Is it going to be eight or 10 episodes?
We're still figuring that out.
Where did the idea gestate from? Was it a recent thing or an idea that's been kicking around for awhile?
The first thing that Jay [Duplass] and I did that resonated with people was called The Puffy Chair, that we did in our mid-20s. It came out of Sundance and it became somewhat of a seminal relationship movie for that generation. Now it's 10 years later, and Jay and I have kids, and we have a whole new set of relationship conundrums. So we thought it was time to explore that area of life. We've centered the show around two couples, one married with kids, one not. And they're all living in the same house for different reasons. It was the perfect vehicle for us to explore in the relationship arena.
Can you see how this show will be unique from other shows?
This is honestly how we thought about it: HBO came to us and said, "We want a couples show. We need a show about couples." We had this idea that we loved TV but it takes too much time to run a show. We've seen our friends run a TV show, and HBO educated us and sold us on why it's a great place to be. And we bought in.
What a great phone call or email to get.
Oh, it's the best. I probably won't get that in various points in my life and career. I'm not stupid. I'm very appreciative that we are in the industry's favor at the moment. I don't know how long that will last. I'm going to juice it up as long as I can.
Is the tone going to be dark like Cyrus and Jeff, Who Lives at Home?
Yeah, on its face it will be a comedic and dramatic show like all of our movies are. When Steve Zissis and I get together, things tend to be a little kookier and a littler funnier. Hopefully it will hit that right blend.
What's the next film scheduled on your release docket?
Good question.
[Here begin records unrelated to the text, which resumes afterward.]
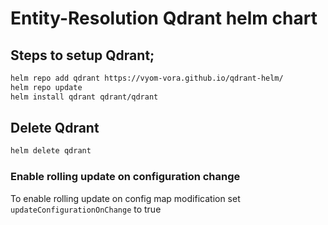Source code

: # Entity-Resolution Qdrant helm chart


## Steps to setup Qdrant;


```bash
helm repo add qdrant https://vyom-vora.github.io/qdrant-helm/
helm repo update
helm install qdrant qdrant/qdrant
```
## Delete Qdrant
```bash
helm delete qdrant
```


### Enable rolling update on configuration change

To enable rolling update on config map modification set `updateConfigurationOnChange` to true
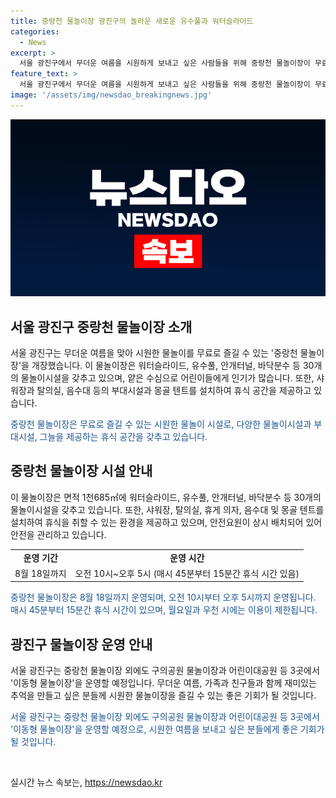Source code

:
 ```yaml
---
title: 중랑천 물놀이장 광진구의 놀라운 새로운 유수풀과 워터슬라이드
categories:
  - News
excerpt: >
  서울 광진구에서 무더운 여름을 시원하게 보내고 싶은 사람들을 위해 중랑천 물놀이장이 무료로 개장했다. 이곳은 워터슬라이드, 유수풀, 안개터널, 바닥분수 등 30여 개의 물놀이시설을 보유하고 있으며, 안전요원이 상시 배치돼 안전을 관리한다. 매일 용수를 교체하며 수질검사도 진행된다. 8월 18일까지 운영되며, 매주 월요일과 우천 시에는 휴무이니 주의해야 한다. 또한, 다양한 야외 물놀이장을 운영 중이며 가족이나 친구와 함께 여름을 시원하게 보낼 수 있는 장소로 소개되고 있다.
feature_text: >
  서울 광진구에서 무더운 여름을 시원하게 보내고 싶은 사람들을 위해 중랑천 물놀이장이 무료로 개장했다. 이곳은 워터슬라이드, 유수풀, 안개터널, 바닥분수 등 30여 개의 물놀이시설을 보유하고 있으며, 안전요원이 상시 배치돼 안전을 관리한다. 매일 용수를 교체하며 수질검사도 진행된다. 8월 18일까지 운영되며, 매주 월요일과 우천 시에는 휴무이니 주의해야 한다. 또한, 다양한 야외 물놀이장을 운영 중이며 가족이나 친구와 함께 여름을 시원하게 보낼 수 있는 장소로 소개되고 있다.
image: '/assets/img/newsdao_breakingnews.jpg'
---
```


<p><img src="/assets/img/newsdao_breakingnews.jpg" alt="pcversion 속보" /></p>

<h2 data-ke-size="size26">서울 광진구 중랑천 물놀이장 소개</h2>

<p>서울 광진구는 무더운 여름을 맞아 시원한 물놀이를 무료로 즐길 수 있는 '중랑천 물놀이장'을 개장했습니다. 이 물놀이장은 워터슬라이드, 유수풀, 안개터널, 바닥분수 등 30개의 물놀이시설을 갖추고 있으며, 얕은 수심으로 어린이들에게 인기가 많습니다. 또한, 샤워장과 탈의실, 음수대 등의 부대시설과 몽골 텐트를 설치하여 휴식 공간을 제공하고 있습니다.</p>

<p data-ke-size="size16"><span style="color: #1a5490;">중랑천 물놀이장은 무료로 즐길 수 있는 시원한 물놀이 시설로, 다양한 물놀이시설과 부대시설, 그늘을 제공하는 휴식 공간을 갖추고 있습니다.</span></p>

<h2 data-ke-size="size26">중랑천 물놀이장 시설 안내</h2>

<p>이 물놀이장은 면적 1천685㎡에 워터슬라이드, 유수풀, 안개터널, 바닥분수 등 30개의 물놀이시설을 갖추고 있습니다. 또한, 샤워장, 탈의실, 휴게 의자, 음수대 및 몽골 텐트를 설치하여 휴식을 취할 수 있는 환경을 제공하고 있으며, 안전요원이 상시 배치되어 있어 안전을 관리하고 있습니다.</p>

<table>
    <tr>
        <td style="text-align: center; height: 17px;"><b>운영 기간</b></td>
        <td style="text-align: center; height: 17px;"><b>운영 시간</b></td>
    </tr>
    <tr>
        <td style="text-align: center; height: 17px;">8월 18일까지</td>
        <td style="text-align: center; height: 17px;">오전 10시~오후 5시 (매시 45분부터 15분간 휴식 시간 있음)</td>
    </tr>
</table>

<p data-ke-size="size16"><span style="color: #1a5490;">중랑천 물놀이장은 8월 18일까지 운영되며, 오전 10시부터 오후 5시까지 운영됩니다. 매시 45분부터 15분간 휴식 시간이 있으며, 월요일과 우천 시에는 이용이 제한됩니다.</span></p>

<h2 data-ke-size="size26">광진구 물놀이장 운영 안내</h2>

<p>서울 광진구는 중랑천 물놀이장 외에도 구의공원 물놀이장과 어린이대공원 등 3곳에서 '이동형 물놀이장'을 운영할 예정입니다. 무더운 여름, 가족과 친구들과 함께 재미있는 추억을 만들고 싶은 분들께 시원한 물놀이장을 즐길 수 있는 좋은 기회가 될 것입니다.</p>

<p data-ke-size="size16"><span style="color: #1a5490;">서울 광진구는 중랑천 물놀이장 외에도 구의공원 물놀이장과 어린이대공원 등 3곳에서 '이동형 물놀이장'을 운영할 예정으로, 시원한 여름을 보내고 싶은 분들에게 좋은 기회가 될 것입니다.</span></p>

<p data-ke-size="size16">&nbsp;</p>
실시간 뉴스 속보는, <a href="https://newsdao.kr" rel="dofollow">https://newsdao.kr</a>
It's going to be a little while before Jay and I direct because I'm going to be on two TV shows for a couple years. The HBO show will be our quote-unquote movie that we're going to be directing next year. I have a couple movies I've produced and acted in. One's called Bad Milo, which is this really fucking odd horror-comedy that we produced. It just came out on iTunes and it's out in theaters in October. It [has] Ken Marino and Gillian Jacobs, and it's about a guy who is very stressed out and realizes he has a demon living inside his ass. It comes out and kills people when he goes to the bathroom. It's kind of a throwback to Gremlins.
I don't think I"ve ever seen a movie that centers around ass demons.
And that's why we said we have to make this movie.